*Problem to work on*.
Say how many lines of the records include the string "before". Nothing else belongs in the answer.
= = = = = = =
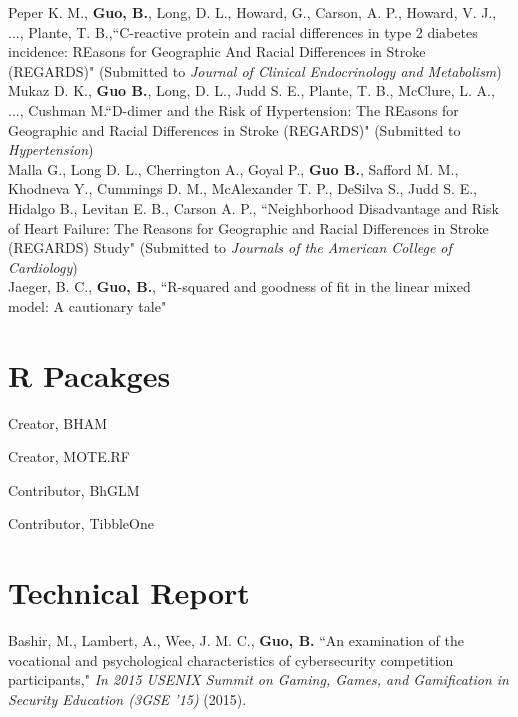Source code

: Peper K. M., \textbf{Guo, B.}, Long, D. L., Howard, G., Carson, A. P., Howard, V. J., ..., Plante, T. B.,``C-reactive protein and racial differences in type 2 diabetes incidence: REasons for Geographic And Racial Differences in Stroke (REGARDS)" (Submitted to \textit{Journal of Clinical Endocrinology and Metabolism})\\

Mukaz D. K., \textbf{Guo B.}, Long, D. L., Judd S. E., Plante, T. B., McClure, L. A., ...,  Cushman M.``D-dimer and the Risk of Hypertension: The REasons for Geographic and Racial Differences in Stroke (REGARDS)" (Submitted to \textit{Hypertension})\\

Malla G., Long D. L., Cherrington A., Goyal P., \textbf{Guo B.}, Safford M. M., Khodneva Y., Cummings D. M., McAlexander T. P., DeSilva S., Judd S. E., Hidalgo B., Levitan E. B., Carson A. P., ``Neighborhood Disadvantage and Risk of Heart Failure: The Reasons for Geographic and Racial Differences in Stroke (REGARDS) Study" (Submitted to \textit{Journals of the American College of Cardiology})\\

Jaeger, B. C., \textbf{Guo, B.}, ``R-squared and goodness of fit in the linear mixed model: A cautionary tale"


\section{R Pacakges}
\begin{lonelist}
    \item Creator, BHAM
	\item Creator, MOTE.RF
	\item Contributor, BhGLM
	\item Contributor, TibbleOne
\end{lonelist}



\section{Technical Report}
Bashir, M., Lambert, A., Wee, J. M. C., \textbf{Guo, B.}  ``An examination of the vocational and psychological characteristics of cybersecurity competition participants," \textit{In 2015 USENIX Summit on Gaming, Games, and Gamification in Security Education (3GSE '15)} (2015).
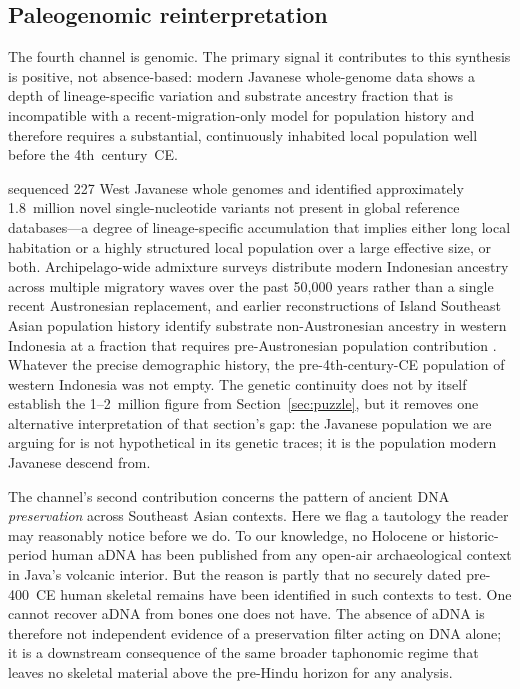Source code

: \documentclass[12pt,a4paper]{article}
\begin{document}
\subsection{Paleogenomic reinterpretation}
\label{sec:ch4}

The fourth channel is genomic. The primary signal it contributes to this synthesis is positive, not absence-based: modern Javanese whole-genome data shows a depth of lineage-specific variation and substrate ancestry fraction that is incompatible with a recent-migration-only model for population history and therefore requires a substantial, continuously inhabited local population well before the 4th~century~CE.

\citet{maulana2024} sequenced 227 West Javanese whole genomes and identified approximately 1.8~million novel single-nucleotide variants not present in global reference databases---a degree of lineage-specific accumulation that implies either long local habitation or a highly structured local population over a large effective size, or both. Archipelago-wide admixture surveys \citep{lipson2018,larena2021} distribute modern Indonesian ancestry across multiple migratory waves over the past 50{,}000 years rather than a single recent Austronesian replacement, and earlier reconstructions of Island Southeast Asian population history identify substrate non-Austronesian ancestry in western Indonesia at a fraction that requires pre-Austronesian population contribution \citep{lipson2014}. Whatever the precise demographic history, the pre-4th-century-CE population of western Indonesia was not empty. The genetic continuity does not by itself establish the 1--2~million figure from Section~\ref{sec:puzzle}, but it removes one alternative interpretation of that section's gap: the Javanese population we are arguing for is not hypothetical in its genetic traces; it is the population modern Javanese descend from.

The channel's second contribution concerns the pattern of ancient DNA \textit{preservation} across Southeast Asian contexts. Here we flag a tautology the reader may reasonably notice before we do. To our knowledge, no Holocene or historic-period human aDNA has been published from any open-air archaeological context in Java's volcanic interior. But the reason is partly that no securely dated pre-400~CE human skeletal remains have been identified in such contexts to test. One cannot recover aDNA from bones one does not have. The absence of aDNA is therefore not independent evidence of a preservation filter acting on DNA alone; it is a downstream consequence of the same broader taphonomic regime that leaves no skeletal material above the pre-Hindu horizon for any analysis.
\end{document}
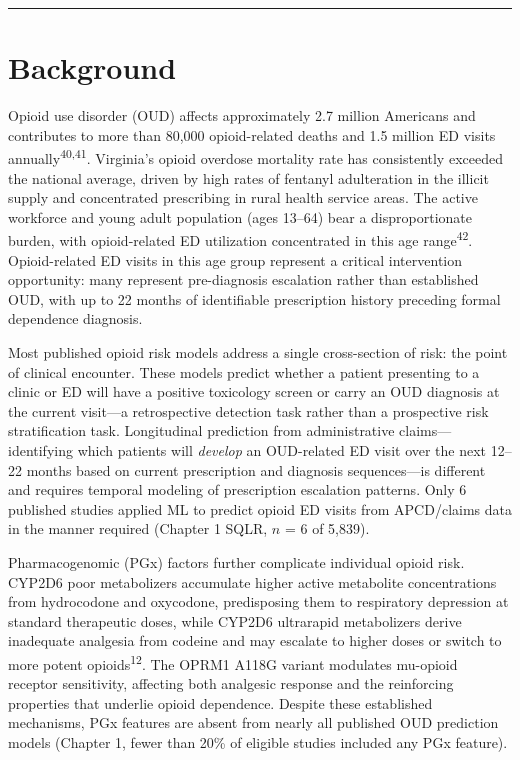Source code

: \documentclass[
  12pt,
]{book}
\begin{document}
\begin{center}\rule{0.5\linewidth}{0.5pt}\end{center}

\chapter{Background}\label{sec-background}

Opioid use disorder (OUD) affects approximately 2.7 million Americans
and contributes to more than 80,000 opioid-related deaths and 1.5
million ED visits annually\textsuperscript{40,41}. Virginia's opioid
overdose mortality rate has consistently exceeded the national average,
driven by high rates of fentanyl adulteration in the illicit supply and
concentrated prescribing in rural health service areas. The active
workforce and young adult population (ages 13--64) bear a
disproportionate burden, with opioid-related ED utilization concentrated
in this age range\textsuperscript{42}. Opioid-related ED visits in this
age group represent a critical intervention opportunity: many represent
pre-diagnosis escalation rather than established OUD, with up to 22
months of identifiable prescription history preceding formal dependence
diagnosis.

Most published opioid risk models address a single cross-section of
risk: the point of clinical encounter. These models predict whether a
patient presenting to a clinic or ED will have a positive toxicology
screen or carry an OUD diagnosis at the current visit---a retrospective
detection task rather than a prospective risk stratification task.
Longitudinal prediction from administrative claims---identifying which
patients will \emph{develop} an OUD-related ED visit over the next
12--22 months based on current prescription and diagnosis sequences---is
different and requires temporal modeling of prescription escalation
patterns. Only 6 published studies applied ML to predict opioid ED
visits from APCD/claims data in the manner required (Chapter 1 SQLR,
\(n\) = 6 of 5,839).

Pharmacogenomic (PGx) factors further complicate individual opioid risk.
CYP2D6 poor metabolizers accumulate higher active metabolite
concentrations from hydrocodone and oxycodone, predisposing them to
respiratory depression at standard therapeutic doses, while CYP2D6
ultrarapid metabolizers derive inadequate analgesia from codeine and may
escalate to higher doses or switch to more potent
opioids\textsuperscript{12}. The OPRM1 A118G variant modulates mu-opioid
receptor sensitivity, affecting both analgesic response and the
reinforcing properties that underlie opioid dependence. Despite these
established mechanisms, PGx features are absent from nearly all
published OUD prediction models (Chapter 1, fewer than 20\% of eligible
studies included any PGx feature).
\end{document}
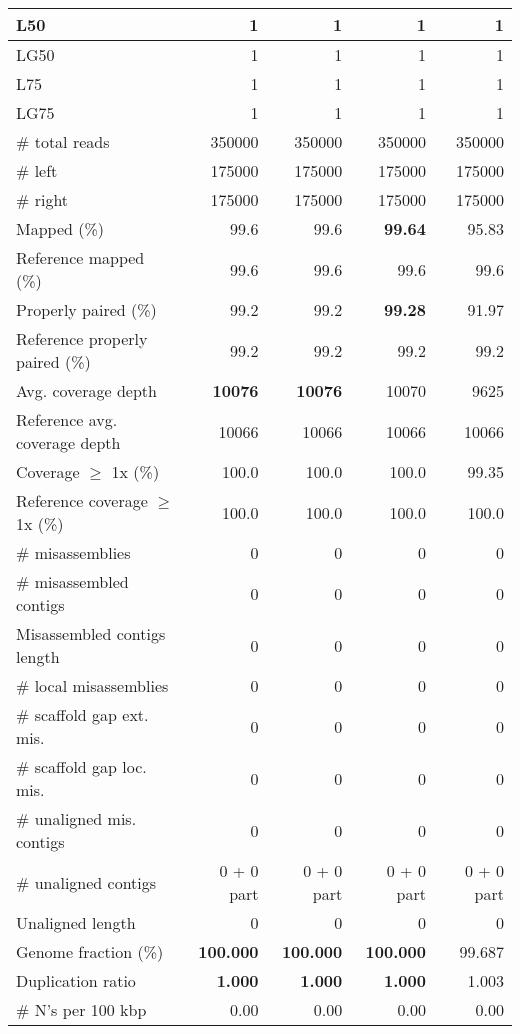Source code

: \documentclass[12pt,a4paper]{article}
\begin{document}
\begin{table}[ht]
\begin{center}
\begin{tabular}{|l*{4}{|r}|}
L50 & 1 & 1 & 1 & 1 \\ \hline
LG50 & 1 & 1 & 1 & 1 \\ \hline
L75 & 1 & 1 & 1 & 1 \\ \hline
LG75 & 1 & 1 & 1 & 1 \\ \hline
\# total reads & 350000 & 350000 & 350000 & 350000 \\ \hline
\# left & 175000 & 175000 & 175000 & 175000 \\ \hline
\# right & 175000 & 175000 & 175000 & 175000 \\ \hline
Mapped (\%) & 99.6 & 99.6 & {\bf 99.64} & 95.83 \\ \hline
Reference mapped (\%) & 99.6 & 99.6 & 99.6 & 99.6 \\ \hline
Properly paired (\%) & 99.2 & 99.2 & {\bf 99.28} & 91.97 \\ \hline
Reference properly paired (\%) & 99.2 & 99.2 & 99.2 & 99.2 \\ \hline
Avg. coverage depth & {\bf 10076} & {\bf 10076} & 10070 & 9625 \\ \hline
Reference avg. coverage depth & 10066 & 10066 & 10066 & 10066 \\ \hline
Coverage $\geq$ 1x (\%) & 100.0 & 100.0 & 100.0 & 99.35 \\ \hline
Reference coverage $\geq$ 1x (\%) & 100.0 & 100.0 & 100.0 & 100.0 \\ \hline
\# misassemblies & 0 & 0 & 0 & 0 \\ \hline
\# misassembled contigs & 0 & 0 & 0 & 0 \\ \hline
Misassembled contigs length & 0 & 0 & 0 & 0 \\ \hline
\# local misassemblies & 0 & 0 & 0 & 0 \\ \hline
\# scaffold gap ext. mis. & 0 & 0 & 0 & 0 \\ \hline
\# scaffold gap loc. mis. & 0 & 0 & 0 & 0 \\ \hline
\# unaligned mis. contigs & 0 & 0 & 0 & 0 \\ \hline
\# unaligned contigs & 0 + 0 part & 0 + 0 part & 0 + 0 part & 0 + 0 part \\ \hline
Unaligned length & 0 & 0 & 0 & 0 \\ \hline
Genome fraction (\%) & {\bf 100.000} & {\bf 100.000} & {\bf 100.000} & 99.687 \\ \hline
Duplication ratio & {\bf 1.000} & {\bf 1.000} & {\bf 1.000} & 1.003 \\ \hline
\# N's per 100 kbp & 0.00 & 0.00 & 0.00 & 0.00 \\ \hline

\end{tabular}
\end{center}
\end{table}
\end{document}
= = = = = = =
*Exercise output*.
2